> [WHAT IS EXPECTED] Scan the entries for the word "AJAX" and return every line that has it.

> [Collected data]
━━━━━━━━━━━━━━━━━━━━

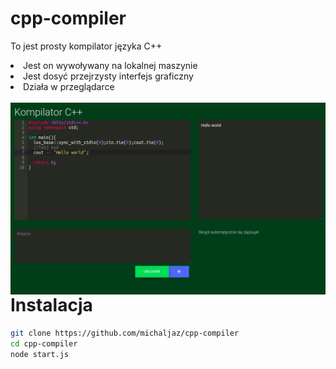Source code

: # cpp-compiler

To jest prosty kompilator języka C++<br>
<li>
	Jest on wywoływany na lokalnej maszynie
</li>
<li>
	Jest dosyć przejrzysty interfejs graficzny
</li>
<li>
	Działa w przeglądarce
</li>
<br>
<img src="screenshot.png"
     alt="Screenshot"
     style="float: left; margin-right: 10px;" />

<h1>Instalacja</h1>

```bash
git clone https://github.com/michaljaz/cpp-compiler
cd cpp-compiler
node start.js
```
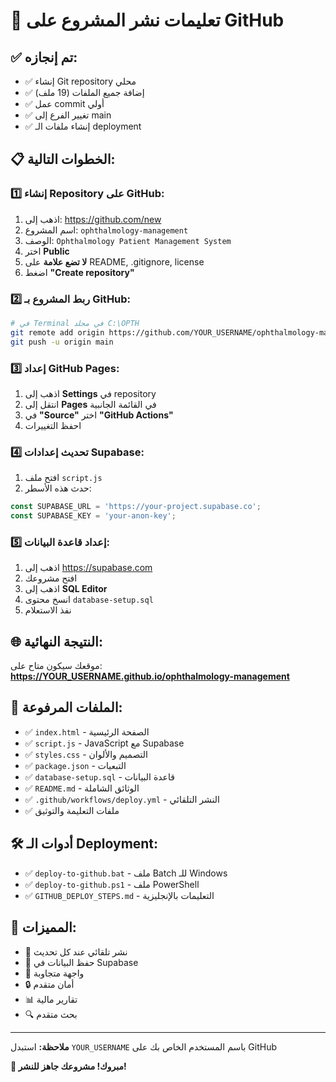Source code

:# 🚀 تعليمات نشر المشروع على GitHub

## ✅ تم إنجازه:
- ✅ إنشاء Git repository محلي
- ✅ إضافة جميع الملفات (19 ملف)
- ✅ عمل commit أولي
- ✅ تغيير الفرع إلى main
- ✅ إنشاء ملفات الـ deployment

## 📋 الخطوات التالية:

### 1️⃣ إنشاء Repository على GitHub:
1. اذهب إلى: https://github.com/new
2. اسم المشروع: `ophthalmology-management`
3. الوصف: `Ophthalmology Patient Management System`
4. اختر **Public**
5. **لا تضع علامة** على README, .gitignore, license
6. اضغط **"Create repository"**

### 2️⃣ ربط المشروع بـ GitHub:
```bash
# في Terminal في مجلد C:\OPTH
git remote add origin https://github.com/YOUR_USERNAME/ophthalmology-management.git
git push -u origin main
```

### 3️⃣ إعداد GitHub Pages:
1. اذهب إلى **Settings** في repository
2. انتقل إلى **Pages** في القائمة الجانبية
3. في **"Source"** اختر **"GitHub Actions"**
4. احفظ التغييرات

### 4️⃣ تحديث إعدادات Supabase:
1. افتح ملف `script.js`
2. حدث هذه الأسطر:
```javascript
const SUPABASE_URL = 'https://your-project.supabase.co';
const SUPABASE_KEY = 'your-anon-key';
```

### 5️⃣ إعداد قاعدة البيانات:
1. اذهب إلى https://supabase.com
2. افتح مشروعك
3. اذهب إلى **SQL Editor**
4. انسخ محتوى `database-setup.sql`
5. نفذ الاستعلام

## 🌐 النتيجة النهائية:
موقعك سيكون متاح على:
**https://YOUR_USERNAME.github.io/ophthalmology-management**

## 📁 الملفات المرفوعة:
- ✅ `index.html` - الصفحة الرئيسية
- ✅ `script.js` - JavaScript مع Supabase
- ✅ `styles.css` - التصميم والألوان
- ✅ `package.json` - التبعيات
- ✅ `database-setup.sql` - قاعدة البيانات
- ✅ `README.md` - الوثائق الشاملة
- ✅ `.github/workflows/deploy.yml` - النشر التلقائي
- ✅ ملفات التعليمة والتوثيق

## 🛠️ أدوات الـ Deployment:
- ✅ `deploy-to-github.bat` - ملف Batch للـ Windows
- ✅ `deploy-to-github.ps1` - ملف PowerShell
- ✅ `GITHUB_DEPLOY_STEPS.md` - التعليمات بالإنجليزية

## 🎯 المميزات:
- 🔄 نشر تلقائي عند كل تحديث
- 💾 حفظ البيانات في Supabase
- 📱 واجهة متجاوبة
- 🔒 أمان متقدم
- 📊 تقارير مالية
- 🔍 بحث متقدم

---
**ملاحظة:** استبدل `YOUR_USERNAME` باسم المستخدم الخاص بك على GitHub

**🎉 مبروك! مشروعك جاهز للنشر!**
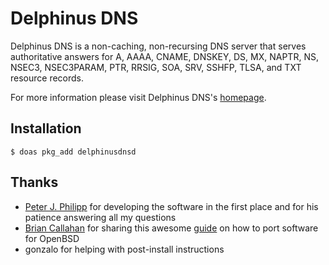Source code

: # Delphinus DNS
Delphinus DNS is a non-caching, non-recursing DNS server that serves
authoritative answers for A, AAAA, CNAME, DNSKEY, DS, MX, NAPTR, NS,
NSEC3, NSEC3PARAM, PTR, RRSIG, SOA, SRV, SSHFP, TLSA, and TXT resource
records.

For more information please visit Delphinus DNS's [homepage](https://delphinusdns.org).

## Installation

```shell
$ doas pkg_add delphinusdnsd
```

## Thanks

* [Peter J. Philipp](https://delphinusdns.org/credits.html) for developing the software in the first place and for his patience answering all my questions
* [Brian Callahan](https://briancallahan.net) for sharing this awesome [guide](https://www.youtube.com/watch?v=z_TnemhzbXQ) on how to port software for OpenBSD
* gonzalo for helping with post-install instructions
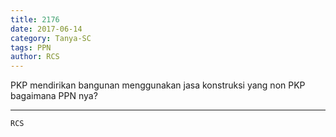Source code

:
 ```yaml
---
title: 2176
date: 2017-06-14
category: Tanya-SC
tags: PPN
author: RCS
---
```


PKP mendirikan bangunan menggunakan jasa konstruksi yang non PKP bagaimana PPN nya?

---



`RCS`
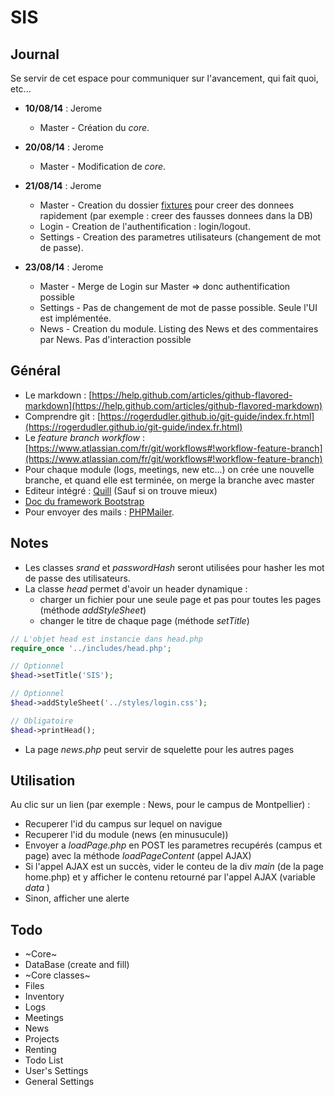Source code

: SIS
===

## Journal
Se servir de cet espace pour communiquer sur l'avancement, qui fait quoi, etc...

* __10/08/14__ : Jerome
	* Master - Création du _core_.

* __20/08/14__ : Jerome
	* Master - Modification de _core_.

* __21/08/14__ : Jerome
	* Master - Creation du dossier [fixtures](https://fr.wikipedia.org/wiki/Test_fixture) pour creer des donnees rapidement (par exemple : creer des fausses donnees dans la DB)
	* Login - Creation de l'authentification : login/logout.
	* Settings - Creation des parametres utilisateurs (changement de mot de passe).

* __23/08/14__ : Jerome
	* Master - Merge de Login sur Master => donc authentification possible
	* Settings - Pas de changement de mot de passe possible. Seule l'UI est implémentée.
	* News - Creation du module. Listing des News et des commentaires par News. Pas d'interaction possible

## Général

* Le markdown : [https://help.github.com/articles/github-flavored-markdown](https://help.github.com/articles/github-flavored-markdown)
* Comprendre git : [https://rogerdudler.github.io/git-guide/index.fr.html](https://rogerdudler.github.io/git-guide/index.fr.html)
* Le _feature branch workflow_ : [https://www.atlassian.com/fr/git/workflows#!workflow-feature-branch](https://www.atlassian.com/fr/git/workflows#!workflow-feature-branch)
* Pour chaque module (logs, meetings, new etc...) on crée une nouvelle branche, et quand elle est terminée, on merge la branche avec master
* Editeur intégré : [Quill](http://quilljs.com/) (Sauf si on trouve mieux)
* [Doc du framework Bootstrap](http://getbootstrap.com)
* Pour envoyer des mails : [PHPMailer](https://github.com/PHPMailer/PHPMailer).

## Notes
* Les classes _srand_ et _passwordHash_ seront utilisées pour hasher les mot de passe des utilisateurs.
* La classe _head_ permet d'avoir un header dynamique : 
	* charger un fichier pour une seule page et pas pour toutes les pages (méthode _addStyleSheet_)
	* changer le titre de chaque page (méthode _setTitle_)

```php
// L'objet head est instancie dans head.php  
require_once '../includes/head.php';

// Optionnel
$head->setTitle('SIS');	

// Optionnel
$head->addStyleSheet('../styles/login.css');

// Obligatoire
$head->printHead();
```

* La page _news.php_ peut servir de squelette pour les autres pages


## Utilisation
Au clic sur un lien (par exemple : News, pour le campus de Montpellier) : 

* Recuperer l'id du campus sur lequel on navigue
* Recuperer l'id du module (news (en minusucule))
* Envoyer a _loadPage.php_ en POST les parametres recupérés (campus et page) avec la méthode _loadPageContent_ (appel AJAX)
* Si l'appel AJAX est un succès, vider le conteu de la div _main_ (de la page home.php) et y afficher le contenu retourné par l'appel AJAX (variable _data_ )
* Sinon, afficher une alerte


## Todo

* ~Core~
* DataBase (create and fill)
* ~Core classes~
* Files
* Inventory
* Logs
* Meetings
* News
* Projects
* Renting
* Todo List
* User's Settings
* General Settings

━━━━━━━━━━━━━━━━━━━━

> [RESPONSE BELOW]
* Envoyer a _loadPage.php_ en POST les parametres recupérés (campus et page) avec la méthode _loadPageContent_ (appel AJAX)
* Si l'appel AJAX est un succès, vider le conteu de la div _main_ (de la page home.php) et y afficher le contenu retourné par l'appel AJAX (variable _data_ )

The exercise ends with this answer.